A couple weeks ago I called up DrX and told him that I am making him my main benificiary for my 401k plan. DrX made the mistake of agreeing without asking why. So now I reveal my plan. If I were to die, you must take care of my funeral with the money you get. That's right, DrX, it's all up to you! I know we have talked about this before, but I need to get what I want for a funeral in writing:
I want to have a zombie themed wake/funeral. Everyone has to come dressed as either a zombie or a fearful human. Also, if I am rich by the time I die, I want to be turned into an animatronic zombie so I can walk around at my funeral and mingle. This is probably something I am going to have to plan before I die. It may be tough to find someone to robotize my corpse. If there isn't enough money to make this happen, then maybe just tie some string on my limbs and torso and make me move around Weekend at Bernie's style. Just make sure I look like a zombie. Slip the mortician a few hundred to slice off my cheek or something. I need a good decomposing look. Also, serve some cow or pig brains at the wake, or post-wake party. And one more thing, I made a deal with my friend Powder that whichever one of us die first has all our friends play Taps on kazoos at the funeral.
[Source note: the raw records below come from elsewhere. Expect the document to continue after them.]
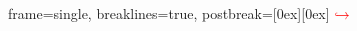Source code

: \renewcommand{\labelenumi}{\arabic{enumi}.}
\renewcommand{\labelenumii}{\arabic{enumii}.}
\renewcommand{\labelenumiii}{\arabic{enumiii}.}

\renewcommand\labelitemi{—}
\renewcommand\labelitemii{—}
\renewcommand\labelitemiii{—}

\usepackage{tabularx}
\usepackage{longtable}
\usepackage{ltxtable}

\newcommand*{\thead}[1]{\multicolumn{1}{|c|}{\normalsize #1}}

\usepackage{listings}
\usepackage{xcolor}
\lstset
{
    frame=single,
    breaklines=true,
    postbreak=\raisebox{0ex}[0ex][0ex]
    {
        \ensuremath{\color{red}\hookrightarrow\space}
    }
}

\usepackage{tocloft}
\renewcommand{\cftsecleader}{\cftdotfill{\cftdotsep}}
\renewcommand{\cftsecfont}{\mdseries}
\renewcommand{\cftsecpagefont}{\mdseries}
\renewcommand{\cfttoctitlefont}{\mdseries}

\makeatletter
\renewcommand{\@biblabel}[1]{#1.}
\makeatother



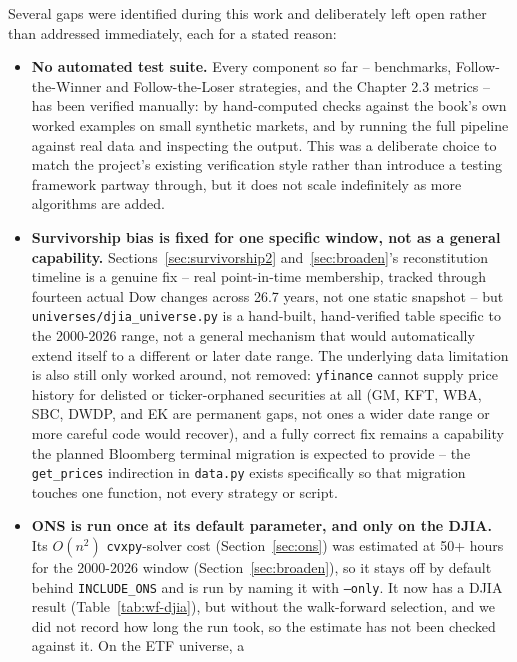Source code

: \documentclass[11pt]{article}
\begin{document}
Several gaps were identified during this work and deliberately left open
rather than addressed immediately, each for a stated reason:

\begin{itemize}
    \item \textbf{No automated test suite.} Every component so far --
    benchmarks, Follow-the-Winner and Follow-the-Loser strategies, and
    the Chapter 2.3 metrics -- has been verified manually: by
    hand-computed checks against the book's own worked examples on small
    synthetic markets, and by running the full pipeline against real
    data and inspecting the output. This was a deliberate choice to match
    the project's existing verification style rather than introduce a
    testing framework partway through, but it does not scale indefinitely
    as more algorithms are added.
    \item \textbf{Survivorship bias is fixed for one specific window, not
    as a general capability.} Sections~\ref{sec:survivorship2}
    and~\ref{sec:broaden}'s reconstitution timeline is a genuine fix --
    real point-in-time membership, tracked through fourteen actual Dow
    changes across 26.7 years, not one static snapshot -- but
    \texttt{universes/djia\_universe.py} is a hand-built, hand-verified table
    specific to the 2000-2026 range, not a general mechanism that would
    automatically extend itself to a different or later date range. The
    underlying data limitation is also still only worked around, not
    removed: \texttt{yfinance} cannot supply price history for delisted
    or ticker-orphaned securities at all (GM, KFT, WBA, SBC, DWDP, and EK
    are permanent gaps, not ones a wider date range or more careful code
    would recover), and a fully correct fix remains a capability the
    planned Bloomberg terminal migration is expected to provide -- the
    \texttt{get\_prices} indirection in \texttt{data.py} exists
    specifically so that migration touches one function, not every
    strategy or script.
    \item \textbf{ONS is run once at its default parameter, and only on
    the DJIA.} Its $O(n^2)$ \texttt{cvxpy}-solver cost
    (Section~\ref{sec:ons}) was estimated at 50+ hours for the 2000-2026
    window (Section~\ref{sec:broaden}), so it stays off by default behind
    \texttt{INCLUDE\_ONS} and is run by naming it with \texttt{--only}.
    It now has a DJIA result (Table~\ref{tab:wf-djia}), but without the
    walk-forward selection, and we did not record how long the run took, so
    the estimate has not been checked against it. On the ETF universe, a

\end{itemize}
\end{document}
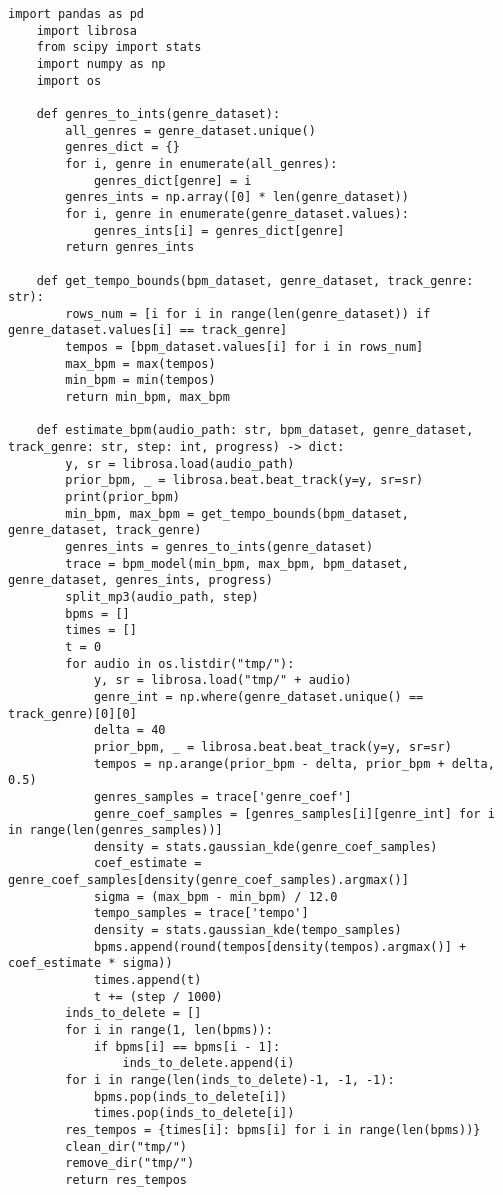 
\begin{lstlisting}[caption={модуль оценки темпа и ритма}]
	import pandas as pd
	import librosa
	from scipy import stats
	import numpy as np
	import os
	
	def genres_to_ints(genre_dataset):
		all_genres = genre_dataset.unique()
		genres_dict = {}
		for i, genre in enumerate(all_genres):
			genres_dict[genre] = i
		genres_ints = np.array([0] * len(genre_dataset))
		for i, genre in enumerate(genre_dataset.values):
			genres_ints[i] = genres_dict[genre]
		return genres_ints
	
	def get_tempo_bounds(bpm_dataset, genre_dataset, track_genre: str):
		rows_num = [i for i in range(len(genre_dataset)) if genre_dataset.values[i] == track_genre]
		tempos = [bpm_dataset.values[i] for i in rows_num]
		max_bpm = max(tempos)
		min_bpm = min(tempos)
		return min_bpm, max_bpm
	
	def estimate_bpm(audio_path: str, bpm_dataset, genre_dataset, track_genre: str, step: int, progress) -> dict:
		y, sr = librosa.load(audio_path)
		prior_bpm, _ = librosa.beat.beat_track(y=y, sr=sr)
		print(prior_bpm)
		min_bpm, max_bpm = get_tempo_bounds(bpm_dataset, genre_dataset, track_genre)
		genres_ints = genres_to_ints(genre_dataset)
		trace = bpm_model(min_bpm, max_bpm, bpm_dataset, genre_dataset, genres_ints, progress)
		split_mp3(audio_path, step)
		bpms = []
		times = []
		t = 0
		for audio in os.listdir("tmp/"):
			y, sr = librosa.load("tmp/" + audio)
			genre_int = np.where(genre_dataset.unique() == track_genre)[0][0]
			delta = 40
			prior_bpm, _ = librosa.beat.beat_track(y=y, sr=sr)
			tempos = np.arange(prior_bpm - delta, prior_bpm + delta, 0.5)
			genres_samples = trace['genre_coef']
			genre_coef_samples = [genres_samples[i][genre_int] for i in range(len(genres_samples))]
			density = stats.gaussian_kde(genre_coef_samples)
			coef_estimate = genre_coef_samples[density(genre_coef_samples).argmax()]
			sigma = (max_bpm - min_bpm) / 12.0
			tempo_samples = trace['tempo']
			density = stats.gaussian_kde(tempo_samples)
			bpms.append(round(tempos[density(tempos).argmax()] + coef_estimate * sigma))
			times.append(t)
			t += (step / 1000)
		inds_to_delete = []
		for i in range(1, len(bpms)):
			if bpms[i] == bpms[i - 1]:
				inds_to_delete.append(i)
		for i in range(len(inds_to_delete)-1, -1, -1):
			bpms.pop(inds_to_delete[i])
			times.pop(inds_to_delete[i])
		res_tempos = {times[i]: bpms[i] for i in range(len(bpms))}
		clean_dir("tmp/")
		remove_dir("tmp/")
		return res_tempos
	

\end{lstlisting}
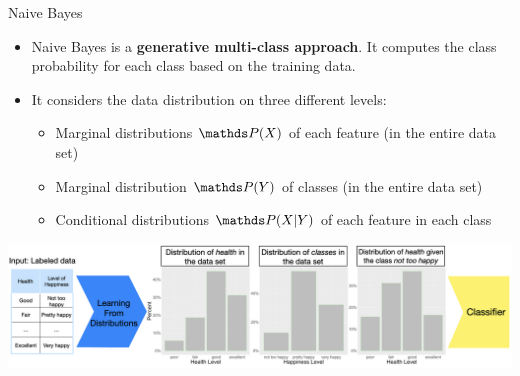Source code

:\documentclass[11pt,compress,t,notes=noshow, xcolor=table]{beamer}
\begin{document}
\begin{vbframe}{Naive Bayes}
\begin{itemize}
\item \small Naive Bayes is a \textbf{generative multi-class approach}. It computes the class probability for each class based on the training data.
\item \small It considers the data distribution on three different levels:
    \begin{itemize}
    \item \small Marginal distributions $\P(X)$ of each feature (in the entire data set)
    \item \small Marginal distribution $\P(Y)$ of classes (in the entire data set)
    \item \small Conditional distributions $\P(X|Y)$ of each feature in each class
    \end{itemize}
\vspace*{1cm}
\end{itemize}
\begin{center}
  \includegraphics[width=1\textwidth]{slides/supervised-classification/figure_man/nutshell-classif-distributions_learning.png}
\end{center}


\end{vbframe}
\end{document}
I'm relying on you DrX. Make this happen. And if there is any money left over, buy my niece a guitar and make her learn some Ramones songs, and on the anniversary of my death you have to hit my grave with a baseball bat while she plays Beat on the Brat. I have no idea why this is a requirement, and it can probably be ignored. Don't worry, I'm not planning on dying anytime soon, so you have time to plan. Have fun with it.